Exercise description
Filter the entries below, keeping only lines with the word "Succesful".

Task input
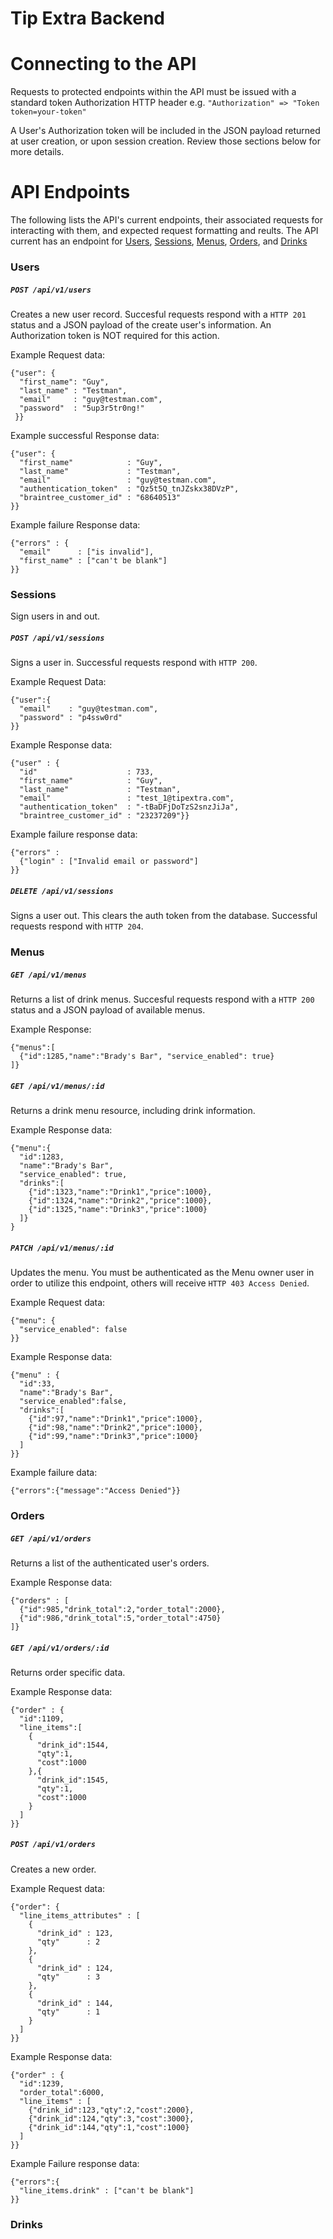 # Tip Extra Backend

# Connecting to the API
Requests to protected endpoints within the API must be issued with a
standard token Authorization HTTP header e.g. `"Authorization" => "Token
token=your-token"`

A User's Authorization token will be included in the JSON payload
returned at user creation, or upon session creation. Review those
sections below for more details.

# API Endpoints
The following lists the API's current endpoints, their associated
requests for interacting with them, and expected request formatting and
reults. The API current has an endpoint for [Users](#users),
[Sessions](#Sessions), [Menus](#Menus), [Orders](#Orders), and
[Drinks](#Drinks)

### Users<a name="users"></a>

##### `POST /api/v1/users`
Creates a new user record. Succesful requests respond with a `HTTP 201`
status and a JSON payload of the create user's information. An
Authorization token is NOT required for this action.

Example Request data:
```
{"user": {
  "first_name": "Guy",
  "last_name" : "Testman",
  "email"     : "guy@testman.com",
  "password"  : "5up3r5tr0ng!"
 }}
```

Example successful Response data:
```
{"user": {
  "first_name"            : "Guy",
  "last_name"             : "Testman",
  "email"                 : "guy@testman.com",
  "authentication_token"  : "Qz5t5Q_tnJZskx38DVzP",
  "braintree_customer_id" : "68640513"
}}
```

Example failure Response data:
```
{"errors" : {
  "email"      : ["is invalid"],
  "first_name" : ["can't be blank"]
}}
```

### Sessions<a name="sessions"></a>
Sign users in and out.

##### `POST /api/v1/sessions`
Signs a user in. Successful requests respond with `HTTP 200`.

Example Request Data:
```
{"user":{
  "email"    : "guy@testman.com",
  "password" : "p4ssw0rd"
}}
```

Example Response data:
```
{"user" : {
  "id"                    : 733,
  "first_name"            : "Guy",
  "last_name"             : "Testman",
  "email"                 : "test_1@tipextra.com",
  "authentication_token"  : "-tBaDFjDoTzS2snzJiJa",
  "braintree_customer_id" : "23237209"}}
```

Example failure response data:
```
{"errors" :
  {"login" : ["Invalid email or password"]
}}
```

##### `DELETE /api/v1/sessions`
Signs a user out. This clears the auth token from the database. Successful requests respond with `HTTP 204`.

### Menus<a name="menus"></a>

##### `GET /api/v1/menus`
Returns a list of drink menus. Succesful requests respond with a `HTTP
200` status and a JSON payload of available menus.

Example Response:
```
{"menus":[
  {"id":1285,"name":"Brady's Bar", "service_enabled": true}
]}
```

##### `GET /api/v1/menus/:id`
Returns a drink menu resource, including drink information.

Example Response data:
```
{"menu":{
  "id":1283,
  "name":"Brady's Bar",
  "service_enabled": true,
  "drinks":[
    {"id":1323,"name":"Drink1","price":1000},
    {"id":1324,"name":"Drink2","price":1000},
    {"id":1325,"name":"Drink3","price":1000}
  ]}
}
```

##### `PATCH /api/v1/menus/:id`
Updates the menu. You must be authenticated as the Menu owner user in
order to utilize this endpoint, others will receive `HTTP 403 Access
Denied`.

Example Request data:
```
{"menu": {
  "service_enabled": false
}}
```

Example Response data:
```
{"menu" : {
  "id":33,
  "name":"Brady's Bar",
  "service_enabled":false,
  "drinks":[
    {"id":97,"name":"Drink1","price":1000},
    {"id":98,"name":"Drink2","price":1000},
    {"id":99,"name":"Drink3","price":1000}
  ]
}}
```

Example failure data:
```
{"errors":{"message":"Access Denied"}}
```

### Orders<a name="orders"></a>

##### `GET /api/v1/orders`
Returns a list of the authenticated user's orders.

Example Response data:
```
{"orders" : [
  {"id":985,"drink_total":2,"order_total":2000},
  {"id":986,"drink_total":5,"order_total":4750}
]}
```

##### `GET /api/v1/orders/:id`
Returns order specific data.

Example Response data:
```
{"order" : {
  "id":1109,
  "line_items":[
    {
      "drink_id":1544,
      "qty":1,
      "cost":1000
    },{
      "drink_id":1545,
      "qty":1,
      "cost":1000
    }
  ]
}}
```

##### `POST /api/v1/orders`
Creates a new order.

Example Request data:
```
{"order": {
  "line_items_attributes" : [
    {
      "drink_id" : 123,
      "qty"      : 2
    },
    {
      "drink_id" : 124,
      "qty"      : 3
    },
    {
      "drink_id" : 144,
      "qty"      : 1
    }
  ]
}}
```

Example Response data:
```
{"order" : {
  "id":1239,
  "order_total":6000,
  "line_items" : [
    {"drink_id":123,"qty":2,"cost":2000},
    {"drink_id":124,"qty":3,"cost":3000},
    {"drink_id":144,"qty":1,"cost":1000}
  ]
}}
```

Example Failure response data:
```
{"errors":{
  "line_items.drink" : ["can't be blank"]
}}
```

### Drinks<a name="drinks"></a>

Task result
Creates a new user record. Succesful requests respond with a `HTTP 201`
Returns a list of drink menus. Succesful requests respond with a `HTTP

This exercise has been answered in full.